Because Wisdom Can’t be Told (or Read Online)
This is my take on an article written in 1940 by Charles I. Gragg for the Harvard Alumni Bulletin titled Because Wisdom Can’t be Told. (Buy this article, it's worth every cent of the $6.50). In this article, Gragg dissects and criticizes the stand-up lecture based method of teaching and compares it with the case-based approach for learning. His main arguments for the case-based approach center around the purposeful thinking and collaboration of groups of students engaged in learning activities around real-world situations. What I found really surprising is that we in the e-learning industry are facing the same problem that Gragg faced with the lecture mode way back in 1940: wisdom can't be told (or read online). Here are some lines of Gragg's lines of reasoning:- “It can be said flatly that the mere act of listening to wise statements and sound advice does little for anyone. In the process of learning, the learner’s dynamic cooperation is required”
- “Thinking out original answers to new problems or giving new interpretations to old problems is assumed in much undergraduate instruction to be an adult function as, as such, one properly denied to students.

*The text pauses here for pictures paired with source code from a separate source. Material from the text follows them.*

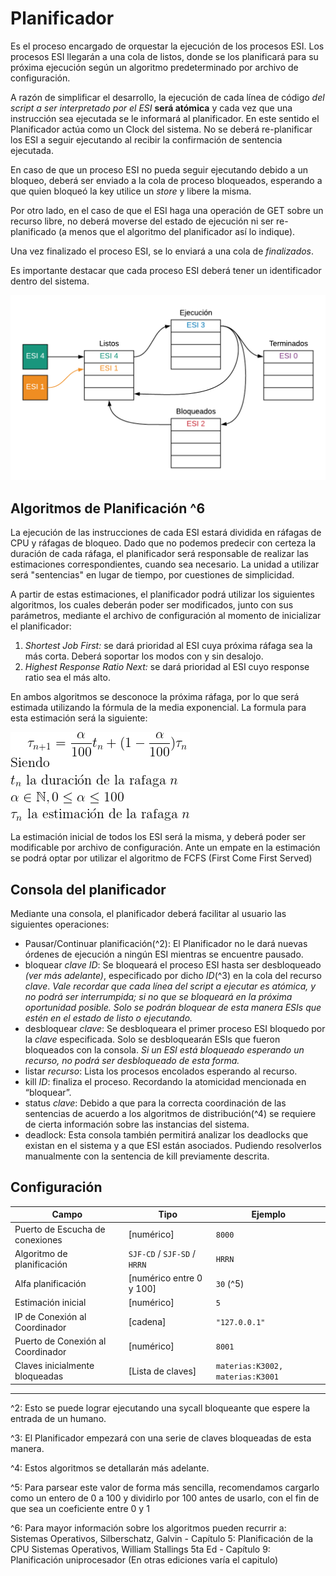 # Planificador

Es el proceso encargado de orquestar la ejecución de los procesos ESI. Los procesos ESI llegarán a una cola de listos, donde se los planificará para su próxima ejecución según un algoritmo predeterminado por archivo de configuración.

A razón de simplificar el desarrollo, la ejecución de cada línea de código _del script a ser interpretado por el ESI_ **será atómica** y cada vez que una instrucción sea ejecutada se le informará al planificador. En este sentido el Planificador actúa como un Clock del sistema. No se deberá re-planificar los ESI a seguir ejecutando al recibir la confirmación de sentencia ejecutada.

En caso de que un proceso ESI no pueda seguir ejecutando debido a un bloqueo, deberá ser enviado a la cola de proceso bloqueados, esperando a que quien bloqueó la key utilice un _store_ y libere la misma.

Por otro lado, en el caso de que el ESI haga una operación de GET sobre un recurso libre, no deberá moverse del estado de ejecución ni ser re-planificado (a menos que el algoritmo del planificador así lo indique). 

Una vez finalizado el proceso ESI, se lo enviará a una cola de _finalizados_.

Es importante destacar que cada proceso ESI deberá tener un identificador dentro del sistema.

![Planificación](assets/planificacion.png)

## Algoritmos de Planificación ^6

La ejecución de las instrucciones de cada ESI estará dividida en ráfagas de CPU y ráfagas de bloqueo. Dado que no podemos predecir con certeza la duración de cada ráfaga, el planificador será responsable de realizar las estimaciones correspondientes, cuando sea necesario. La unidad a utilizar será "sentencias" en lugar de tiempo, por cuestiones de simplicidad.

A partir de estas estimaciones, el planificador podrá utilizar los siguientes algoritmos, los cuales deberán poder ser modificados, junto con sus parámetros, mediante el archivo de configuración al momento de inicializar el planificador:

1. _Shortest Job First:_ se dará prioridad al ESI cuya próxima ráfaga sea la más corta. Deberá soportar los modos con y sin desalojo.
2. _Highest Response Ratio Next:_ se dará prioridad al ESI cuyo response ratio sea el más alto. 

En ambos algoritmos se desconoce la próxima ráfaga, por lo que será estimada utilizando la fórmula de la media exponencial. La formula para esta estimación será la siguiente:

![t_{n+1} = \alpha t_n+(1-\alpha) \tau _{n+1}\\\textup{Siendo}\\t_n \textup{ la duraci\'on de la rafaga } n\\\alpha, 0 \leq \alpha \leq 1\\\tau_n \textup{ la estimaci\'on de la rafaga } n](assets/estimacion.png)

La estimación inicial de todos los ESI será la misma, y deberá poder ser modificable por archivo de configuración. Ante un empate en la estimación se podrá optar por utilizar el algoritmo de FCFS (First Come First Served)

## Consola del planificador

Mediante una consola, el planificador deberá facilitar al usuario las siguientes operaciones:

* Pausar/Continuar planificación(^2): El Planificador no le dará nuevas órdenes de ejecución a ningún ESI mientras se encuentre pausado.
* bloquear _clave ID_: Se bloqueará el proceso ESI hasta ser desbloqueado _(ver más adelante)_, especificado por dicho _ID_(^3) en la cola del recurso _clave_. _Vale recordar que cada línea del script a ejecutar es atómica, y no podrá ser interrumpida; si no que se bloqueará en la próxima oportunidad posible. Solo se podrán bloquear de esta manera ESIs que estén en el estado de listo o ejecutando._
* desbloquear _clave_: Se desbloqueara el primer proceso ESI bloquedo por la _clave_ especificada. Solo se desbloquearán ESIs que fueron bloqueados con la consola. _Si un ESI está bloqueado esperando un recurso, no podrá ser desbloqueado de esta forma._
* listar _recurso_: Lista los procesos encolados esperando al recurso.
* kill _ID_: finaliza el proceso. Recordando la atomicidad mencionada en “bloquear”.
* status _clave_: Debido a que para la correcta coordinación de las sentencias de acuerdo a los algoritmos de distribución(^4) se requiere de cierta información sobre las instancias del sistema.
* deadlock: Esta consola también permitirá analizar los deadlocks que existan en el sistema y a que ESI están asociados. Pudiendo resolverlos manualmente con la sentencia de kill previamente descrita.

## Configuración

| Campo                             | Tipo                         | Ejemplo                          |
|-----------------------------------|------------------------------|----------------------------------|
| Puerto de Escucha de conexiones   | [numérico]                   | `8000`                           |
| Algoritmo de planificación        | `SJF-CD` / `SJF-SD` / `HRRN` | `HRRN`                           |
| Alfa planificación                | [numérico entre 0 y 100]     | `30` (^5)                        | 
| Estimación inicial                | [numérico]                   | `5`                              |
| IP de Conexión al Coordinador     | [cadena]                     | `"127.0.0.1"`                    |
| Puerto de Conexión al Coordinador | [numérico]                   | `8001`                           |
| Claves inicialmente bloqueadas    | [Lista de claves]            | `materias:K3002, materias:K3001` |

---
^2: Esto se puede lograr ejecutando una sycall bloqueante que espere la entrada de un humano.

^3: El Planificador empezará con una serie de claves bloqueadas de esta manera.

^4: Estos algoritmos se detallarán más adelante.

^5: Para parsear este valor de forma más sencilla, recomendamos cargarlo como un entero de 0 a 100 y dividirlo por 100 antes de usarlo, con el fin de que sea un coeficiente entre 0 y 1 

^6: Para mayor información sobre los algoritmos pueden recurrir a:
    Sistemas Operativos, Silberschatz, Galvin - Capítulo 5: Planificación de la CPU
    Sistemas Operativos, William Stallings 5ta Ed - Capítulo 9: Planificación uniprocesador (En otras ediciones varía el capitulo)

The task of the student commonly taken to be one chiefly of familiarizing himself with accepted thoughts and accepted techniques, these to be actively used some later time. The instruction period, in other words, often is regarded both by students and teachers as a time for absorption.”
- “…the business school must be able to do more for its students than could be accomplished in a corresponding period of actual business experience.”
- “Yet no amount of information, whether of theory or fact, in itself improves insight and judgment or increases ability to act wisely under conditions of responsibility.”